Zijn passie voor dit onderwerp komt niet nergens vandaan. Nadat zijn ouders scheidde kwam Mulder als kind al snel in de armoede terecht. Zijn moeder had vroeger alleen de huishoudschool gedaan, dat kon toen nog. Ze was dus ook voltijd huisvrouw voor het gezin met zeven kinderen. “Dat is harder werken dan een fulltimebaan, maar je bouwt er geen carrière mee op.”
Na de scheiding kwam zijn moeder samen met Mulder en zijn twee zussen op een camping terecht. Zijn andere vier broers en zussen gingen met zijn vader mee. Zijn moeder werkte part-time voor een minimumloon en was de rest van de tijd kwijt aan haar gezin. “Ze klopte niet aan bij de gemeente of hulpinstanties. Een uitkering was uit den boze, dan was je mislukt, dan heb je gefaald.”

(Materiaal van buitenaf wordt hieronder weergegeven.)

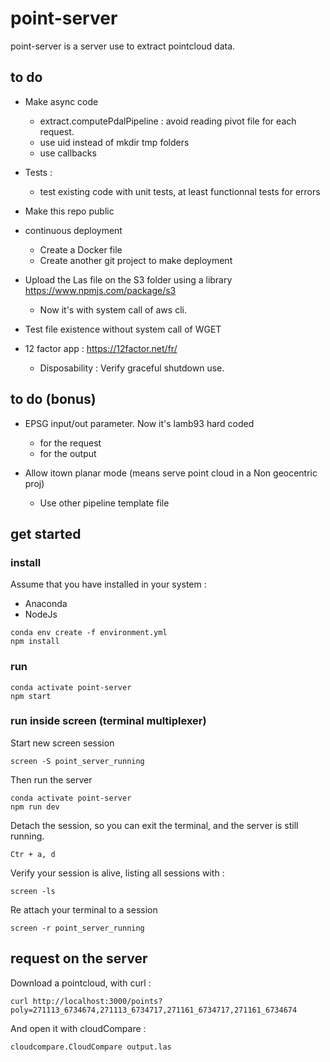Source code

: # point-server
point-server is a server use to extract pointcloud data.

## to do

- Make async code
  - extract.computePdalPipeline : avoid reading pivot file for each request.
  - use uid instead of mkdir tmp folders
  - use callbacks

- Tests :
  - test existing code with unit tests, at least functionnal tests for errors

- Make this repo public

- continuous deployment
  - Create a Docker file
  - Create another git project to make deployment

- Upload the Las file on the S3 folder using a library https://www.npmjs.com/package/s3
    - Now it's with system call of aws cli.

- Test file existence without system call of WGET

- 12 factor app : https://12factor.net/fr/
  - Disposability : Verify graceful shutdown use.


## to do (bonus)

- EPSG input/out parameter. Now it's lamb93 hard coded
  - for the request
  - for the output

- Allow itown planar mode (means serve point cloud in a Non geocentric proj)
  - Use other pipeline template file


## get started


### install 

Assume that you have installed in your system :

 - Anaconda
 - NodeJs


```
conda env create -f environment.yml
npm install
```

### run

```
conda activate point-server
npm start
```


### run inside screen (terminal multiplexer)

Start new screen session

```
screen -S point_server_running

```

Then run the server
```
conda activate point-server
npm run dev
```

Detach the session, so you can exit the terminal, and the server is still running.
```
Ctr + a, d
```

Verify your session is alive, listing all sessions with :

```
screen -ls
```

Re attach your terminal to a session
```
screen -r point_server_running
```

## request on the server

Download a pointcloud, with curl : 
```
curl http://localhost:3000/points?poly=271113_6734674,271113_6734717,271161_6734717,271161_6734674
```
And open it with cloudCompare :
```
cloudcompare.CloudCompare output.las
```
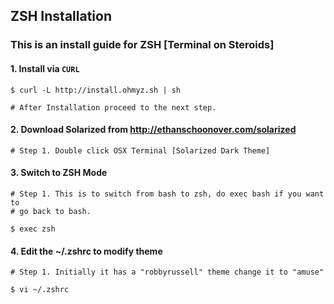## ZSH Installation
### This is an install guide for ZSH [Terminal on Steroids]

#### 1. Install via `CURL`

```
$ curl -L http://install.ohmyz.sh | sh

# After Installation proceed to the next step.
```

#### 2. Download Solarized from http://ethanschoonover.com/solarized

```
# Step 1. Double click OSX Terminal [Solarized Dark Theme]
```

#### 3. Switch to ZSH Mode

```
# Step 1. This is to switch from bash to zsh, do exec bash if you want to
# go back to bash.

$ exec zsh
```

#### 4. Edit the ~/.zshrc to modify theme

```
# Step 1. Initially it has a "robbyrussell" theme change it to "amuse"

$ vi ~/.zshrc
```
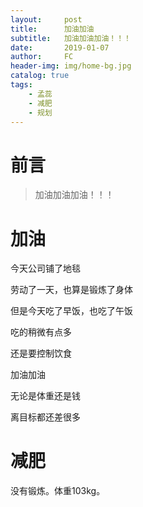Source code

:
 ```yaml
---
layout:     post
title:      加油加油
subtitle:   加油加油加油！！！
date:       2019-01-07
author:     FC
header-img: img/home-bg.jpg
catalog: true
tags:
    - 孟蕊
    - 减肥
    - 规划
---
```



# 前言

>加油加油加油！！！


# 加油

今天公司铺了地毯

劳动了一天，也算是锻炼了身体

但是今天吃了早饭，也吃了午饭

吃的稍微有点多

还是要控制饮食

加油加油

无论是体重还是钱

离目标都还差很多


# 减肥

没有锻炼。体重103kg。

Het ging van kwaad naar erger: “Uiteindelijk zijn we op de camping waar we terecht kwamen na de scheiding naar een nog beroerder chalet verhuisd. Er zat nog een oliekachel in en een hele oude ketel waarvan de waakvlam altijd uitging. Dus je probeerde die waakvlam aan te krijgen maar vaak lukte dat niet en dan was het koud douchen.” Niet veel langer daarna was er ook geen stromend water meer.

De enige reden dat ze uit de armoede kwamen was Mulders stiefvader, “Hij heeft ons met zijn laatste spaargeld eruit gekocht, hier ben ik hem ook eeuwig dankbaar voor.” Ze zijn bij zijn stiefvader ingetrokken in Barneveld en konden hier vrij van de grip van armoede hun leven weer opbouwen. Hij neemt het zijn moeder absoluut niet kwalijk. “Dit was voor haar een extreem stressvolle situatie, waarin ze altijd haar uiterste best heeft gedaan om voor ons te zorgen. Zo heb ik dit ook altijd ervaren, en ik ben enorm trots op haar.” Dit geeft maar weer aan waarom het zo belangrijk is dat het taboe om het vragen van hulp weggenomen moet worden. Dit zodat iedereen die in armoede leeft, of waar dit dreigt te ontstaan, om hulp gaat vragen.